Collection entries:

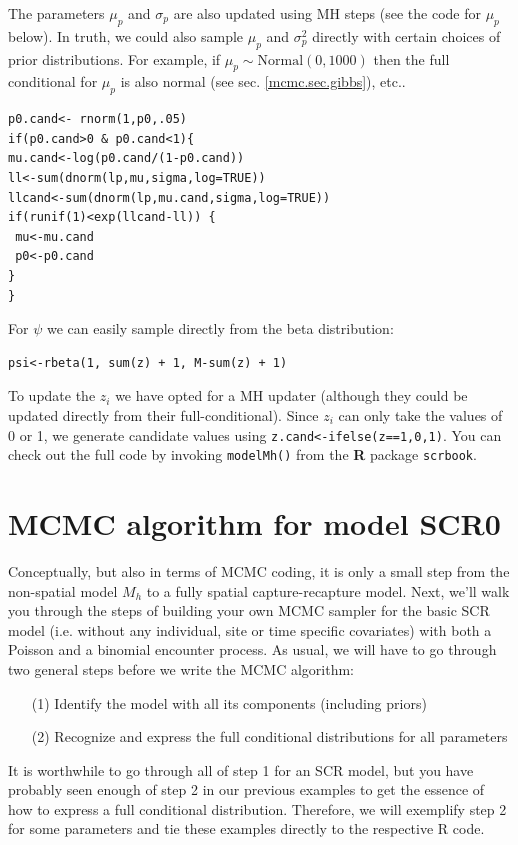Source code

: The parameters $\mu_{p}$ and $\sigma_{p}$ are also updated using MH steps (see the code for $\mu_{p}$ below). In truth, we could also sample $\mu_{p}$
and $\sigma_{p}^{2}$ directly with certain choices of prior
distributions. For example, if $\mu_{p} \sim \mbox{Normal}(0, 1000)$
then the full conditional for $\mu_{p}$ is also normal (see
sec. \ref{mcmc.sec.gibbs}), etc..

\begin{verbatim}
p0.cand<- rnorm(1,p0,.05)
if(p0.cand>0 & p0.cand<1){
mu.cand<-log(p0.cand/(1-p0.cand))
ll<-sum(dnorm(lp,mu,sigma,log=TRUE))
llcand<-sum(dnorm(lp,mu.cand,sigma,log=TRUE))
if(runif(1)<exp(llcand-ll)) {
 mu<-mu.cand
 p0<-p0.cand
}
}
\end{verbatim}

For $\psi$ we can easily sample directly from the beta distribution:

\begin{verbatim}
psi<-rbeta(1, sum(z) + 1, M-sum(z) + 1)
\end{verbatim}

To update the $z_{i}$ we have opted for a MH updater
(although they could be updated directly from their
full-conditional). Since $z_{i}$ can only take the values of 0 or 1, we generate candidate values using \verb#z.cand<-ifelse(z==1,0,1)#.
You can check out the full code by invoking \mbox{\tt modelMh()} from the {\bf R} package \mbox{\tt scrbook}.

\section{MCMC algorithm for model SCR0}

Conceptually, but also in terms of MCMC coding, it is only a small
step from the non-spatial model $M_h$ to a fully spatial
capture-recapture model. Next, we'll walk you through the steps of
building your own MCMC sampler for the basic SCR model (i.e. without
any individual, site or time specific covariates) with both a Poisson
and a binomial encounter process.  As usual, we will have to go
through two general steps before we write the MCMC algorithm:
\begin{itemize}
\item[  (1)] Identify the model with all its components (including
    priors)
\item[  (2)] Recognize and express the full conditional distributions for
    all parameters
\end{itemize}
It is worthwhile to go through all of step 1 for an SCR model, but you
have probably seen enough of step 2 in our previous examples to get
the essence of how to express a full conditional
distribution. Therefore, we will exemplify step 2 for some parameters
and tie these examples directly to the respective R code.

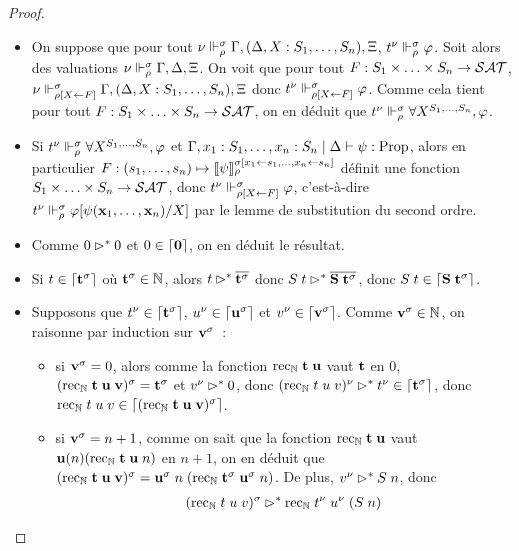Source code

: \documentclass{article}
\begin{document}
\begin{proof}
\begin{itemize}
  \item On suppose que pour tout $\nu\Vdash_\rho^\sigma \Gamma, (\Delta, X : S_1,\ldots,S_n), \Xi$, $t^\nu \Vdash_\rho^\sigma \varphi$. Soit alors des valuations $\nu\Vdash_\rho^\sigma\Gamma, \Delta,\Xi$. On voit que pour tout $F : S_1\times\ldots\times S_n \to \mathcal {SAT}$, $\nu\Vdash_{\rho[X\leftarrow F]}^\sigma \Gamma, (\Delta, X : S_1,\ldots,S_n),\Xi$ donc $t^\nu\Vdash_{\rho[X\leftarrow F]}^\sigma \varphi$. Comme cela tient pour tout $F : S_1\times\ldots\times S_n \to \mathcal {SAT}$, on en déduit que $t^\nu\Vdash_\rho^\sigma \forall X^{S_1,\ldots,S_n}, \varphi$.
  \item Si $t^\nu\Vdash_\rho^\sigma \forall X^{S_1,\ldots,S_n}, \varphi$ et $\Gamma,x_1 : S_1,\ldots,x_n : S_n\mid\Delta\vdash \psi : \mathrm{Prop}$, alors en particulier $F : (s_1,\ldots,s_n) \mapsto \llbracket \psi \rrbracket_\rho^{\sigma[x_1\leftarrow s_1,\ldots, x_n \leftarrow s_n]}$ définit une fonction $S_1\times\ldots\times S_n \to\mathcal {SAT}$, donc $t^\nu\Vdash_{\rho[X\leftarrow F]}^\sigma \varphi$, c'est-à-dire $t^\nu\Vdash_\rho^\sigma \varphi[\psi(\mathbf{x}_1,\ldots,\mathbf{x}_n)/X]$ par le lemme de substitution du second ordre.
  \item Comme $0\rhd^* 0$ et $0\in\lceil \boldsymbol 0 \rceil$, on en déduit le résultat.
  \item Si $t\in\lceil \mathbf{t}^\sigma \rceil$ où $\mathbf{t}^\sigma \in \mathbb{N}$, alors $t\rhd^* \overline{\mathbf{t}^\sigma}$ donc $S\;t\rhd^*\overline{\mathbf{S}\;\mathbf{t}^\sigma}$, donc $S\;t\in\lceil \mathbf{S}\;\mathbf{t}^\sigma \rceil$.
  \item Supposons que $t^\nu\in\lceil \mathbf{t}^\sigma \rceil$, $u^\nu\in\lceil \mathbf{u}^\sigma \rceil$ et $v^\nu\in\lceil \mathbf{v}^\sigma \rceil$. Comme $\mathbf{v}^\sigma\in\mathbb{N}$, on raisonne par induction sur $\mathbf{v}^\sigma$~:
    \begin{itemize}
    \item si $\mathbf{v}^\sigma = 0$, alors comme la fonction $\mathrm{rec}_{\mathbb{N}}\;\mathbf{t}\;\mathbf{u}$ vaut $\mathbf{t}$ en $0$, $(\mathrm{rec}_{\mathbb{N}}\;\mathbf{t}\;\mathbf{u}\;\mathbf{v})^\sigma = \mathbf{t}^\sigma$ et $v^\nu \rhd^* 0$, donc $(\mathrm{rec}_{\mathbb{N}}\;t\;u\;v)^\nu \rhd^* t^\nu \in \lceil \mathbf{t}^\sigma \rceil$, donc $\mathrm{rec}_{\mathbb{N}}\;t\;u\;v \in \lceil (\mathrm{rec}_{\mathbb{N}}\;\mathbf{t}\;\mathbf{u}\;\mathbf{v})^\sigma \rceil$.
    \item si $\mathbf{v}^\sigma = n + 1$, comme on sait que la fonction $\mathrm{rec}_{\mathbb{N}}\;\mathbf{t}\;\mathbf{u}$ vaut $\mathbf{u}(n)(\mathrm{rec}_{\mathbb{N}}\;\mathbf{t}\;\mathbf{u}\;n)$ en $n+1$, on en déduit que $(\mathrm{rec}_{\mathbb{N}}\;\mathbf{t}\;\mathbf{u}\;\mathbf{v})^\sigma = \mathbf{u}^\sigma\;n\;(\mathrm{rec}_{\mathbb{N}}\;\mathbf{t}^\sigma\;\mathbf{u}^\sigma\;n)$. De plus, $v^\nu \rhd^* S\;n$, donc
      \begin{align*}
        (\rec_\bN\;t\;u\;v)^\sigma &\reduc^* \rec_\bN\;t^\nu\;u^\nu\;(S\;n)\\

\end{align*}
\end{itemize}
\end{itemize}
\end{proof}
\end{document}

> **What is expected**:
This calls for an exact copy of all the entries above, with the pictures omitted.

> **Output for this task**:
Source code

: The parameters $\mu_{p}$ and $\sigma_{p}$ are also updated using MH steps (see the code for $\mu_{p}$ below). In truth, we could also sample $\mu_{p}$
and $\sigma_{p}^{2}$ directly with certain choices of prior
distributions. For example, if $\mu_{p} \sim \mbox{Normal}(0, 1000)$
then the full conditional for $\mu_{p}$ is also normal (see
sec. \ref{mcmc.sec.gibbs}), etc..

\begin{verbatim}
p0.cand<- rnorm(1,p0,.05)
if(p0.cand>0 & p0.cand<1){
mu.cand<-log(p0.cand/(1-p0.cand))
ll<-sum(dnorm(lp,mu,sigma,log=TRUE))
llcand<-sum(dnorm(lp,mu.cand,sigma,log=TRUE))
if(runif(1)<exp(llcand-ll)) {
 mu<-mu.cand
 p0<-p0.cand
}
}
\end{verbatim}

For $\psi$ we can easily sample directly from the beta distribution:

\begin{verbatim}
psi<-rbeta(1, sum(z) + 1, M-sum(z) + 1)
\end{verbatim}

To update the $z_{i}$ we have opted for a MH updater
(although they could be updated directly from their
full-conditional). Since $z_{i}$ can only take the values of 0 or 1, we generate candidate values using \verb#z.cand<-ifelse(z==1,0,1)#.
You can check out the full code by invoking \mbox{\tt modelMh()} from the {\bf R} package \mbox{\tt scrbook}.

\section{MCMC algorithm for model SCR0}

Conceptually, but also in terms of MCMC coding, it is only a small
step from the non-spatial model $M_h$ to a fully spatial
capture-recapture model. Next, we'll walk you through the steps of
building your own MCMC sampler for the basic SCR model (i.e. without
any individual, site or time specific covariates) with both a Poisson
and a binomial encounter process.  As usual, we will have to go
through two general steps before we write the MCMC algorithm:
\begin{itemize}
\item[  (1)] Identify the model with all its components (including
    priors)
\item[  (2)] Recognize and express the full conditional distributions for
    all parameters
\end{itemize}
It is worthwhile to go through all of step 1 for an SCR model, but you
have probably seen enough of step 2 in our previous examples to get
the essence of how to express a full conditional
distribution. Therefore, we will exemplify step 2 for some parameters
and tie these examples directly to the respective R code.

Source code

: \documentclass{article}
\begin{document}
\begin{proof}
\begin{itemize}
  \item On suppose que pour tout $\nu\Vdash_\rho^\sigma \Gamma, (\Delta, X : S_1,\ldots,S_n), \Xi$, $t^\nu \Vdash_\rho^\sigma \varphi$. Soit alors des valuations $\nu\Vdash_\rho^\sigma\Gamma, \Delta,\Xi$. On voit que pour tout $F : S_1\times\ldots\times S_n \to \mathcal {SAT}$, $\nu\Vdash_{\rho[X\leftarrow F]}^\sigma \Gamma, (\Delta, X : S_1,\ldots,S_n),\Xi$ donc $t^\nu\Vdash_{\rho[X\leftarrow F]}^\sigma \varphi$. Comme cela tient pour tout $F : S_1\times\ldots\times S_n \to \mathcal {SAT}$, on en déduit que $t^\nu\Vdash_\rho^\sigma \forall X^{S_1,\ldots,S_n}, \varphi$.
  \item Si $t^\nu\Vdash_\rho^\sigma \forall X^{S_1,\ldots,S_n}, \varphi$ et $\Gamma,x_1 : S_1,\ldots,x_n : S_n\mid\Delta\vdash \psi : \mathrm{Prop}$, alors en particulier $F : (s_1,\ldots,s_n) \mapsto \llbracket \psi \rrbracket_\rho^{\sigma[x_1\leftarrow s_1,\ldots, x_n \leftarrow s_n]}$ définit une fonction $S_1\times\ldots\times S_n \to\mathcal {SAT}$, donc $t^\nu\Vdash_{\rho[X\leftarrow F]}^\sigma \varphi$, c'est-à-dire $t^\nu\Vdash_\rho^\sigma \varphi[\psi(\mathbf{x}_1,\ldots,\mathbf{x}_n)/X]$ par le lemme de substitution du second ordre.
  \item Comme $0\rhd^* 0$ et $0\in\lceil \boldsymbol 0 \rceil$, on en déduit le résultat.
  \item Si $t\in\lceil \mathbf{t}^\sigma \rceil$ où $\mathbf{t}^\sigma \in \mathbb{N}$, alors $t\rhd^* \overline{\mathbf{t}^\sigma}$ donc $S\;t\rhd^*\overline{\mathbf{S}\;\mathbf{t}^\sigma}$, donc $S\;t\in\lceil \mathbf{S}\;\mathbf{t}^\sigma \rceil$.
  \item Supposons que $t^\nu\in\lceil \mathbf{t}^\sigma \rceil$, $u^\nu\in\lceil \mathbf{u}^\sigma \rceil$ et $v^\nu\in\lceil \mathbf{v}^\sigma \rceil$. Comme $\mathbf{v}^\sigma\in\mathbb{N}$, on raisonne par induction sur $\mathbf{v}^\sigma$~:
    \begin{itemize}
    \item si $\mathbf{v}^\sigma = 0$, alors comme la fonction $\mathrm{rec}_{\mathbb{N}}\;\mathbf{t}\;\mathbf{u}$ vaut $\mathbf{t}$ en $0$, $(\mathrm{rec}_{\mathbb{N}}\;\mathbf{t}\;\mathbf{u}\;\mathbf{v})^\sigma = \mathbf{t}^\sigma$ et $v^\nu \rhd^* 0$, donc $(\mathrm{rec}_{\mathbb{N}}\;t\;u\;v)^\nu \rhd^* t^\nu \in \lceil \mathbf{t}^\sigma \rceil$, donc $\mathrm{rec}_{\mathbb{N}}\;t\;u\;v \in \lceil (\mathrm{rec}_{\mathbb{N}}\;\mathbf{t}\;\mathbf{u}\;\mathbf{v})^\sigma \rceil$.
    \item si $\mathbf{v}^\sigma = n + 1$, comme on sait que la fonction $\mathrm{rec}_{\mathbb{N}}\;\mathbf{t}\;\mathbf{u}$ vaut $\mathbf{u}(n)(\mathrm{rec}_{\mathbb{N}}\;\mathbf{t}\;\mathbf{u}\;n)$ en $n+1$, on en déduit que $(\mathrm{rec}_{\mathbb{N}}\;\mathbf{t}\;\mathbf{u}\;\mathbf{v})^\sigma = \mathbf{u}^\sigma\;n\;(\mathrm{rec}_{\mathbb{N}}\;\mathbf{t}^\sigma\;\mathbf{u}^\sigma\;n)$. De plus, $v^\nu \rhd^* S\;n$, donc
      \begin{align*}
        (\rec_\bN\;t\;u\;v)^\sigma &\reduc^* \rec_\bN\;t^\nu\;u^\nu\;(S\;n)\\

\end{align*}
\end{itemize}
\end{itemize}
\end{proof}
\end{document}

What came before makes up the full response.